_WHAT YOU HAVE TO DO_: Your answer should be a single number: the count of lines in the material below that hold "charger".

◇ ◇ ◇ ◇ ◇ ◇ ◇

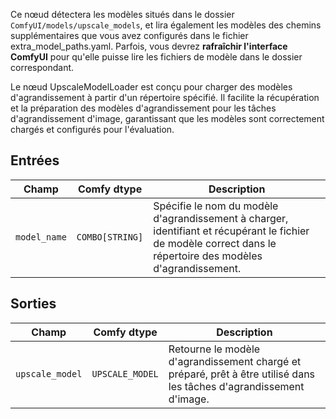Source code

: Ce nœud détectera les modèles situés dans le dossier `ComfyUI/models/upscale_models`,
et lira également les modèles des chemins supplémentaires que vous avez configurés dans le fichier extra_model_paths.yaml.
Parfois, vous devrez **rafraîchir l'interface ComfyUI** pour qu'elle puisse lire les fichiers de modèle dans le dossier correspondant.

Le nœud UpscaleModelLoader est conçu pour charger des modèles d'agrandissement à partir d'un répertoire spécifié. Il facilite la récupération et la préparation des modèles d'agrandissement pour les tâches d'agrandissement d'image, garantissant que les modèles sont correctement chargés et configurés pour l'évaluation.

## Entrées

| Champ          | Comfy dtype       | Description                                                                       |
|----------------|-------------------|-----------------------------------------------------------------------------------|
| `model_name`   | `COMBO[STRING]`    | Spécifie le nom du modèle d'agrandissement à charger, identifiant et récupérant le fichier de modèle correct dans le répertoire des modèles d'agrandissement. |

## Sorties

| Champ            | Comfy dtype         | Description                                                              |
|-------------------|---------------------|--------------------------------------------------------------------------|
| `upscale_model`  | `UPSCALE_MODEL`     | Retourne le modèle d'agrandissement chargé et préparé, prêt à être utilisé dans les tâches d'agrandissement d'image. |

◇ ◇ ◇ ◇ ◇ ◇ ◇

_OUTPUT OF THE TASK_: 2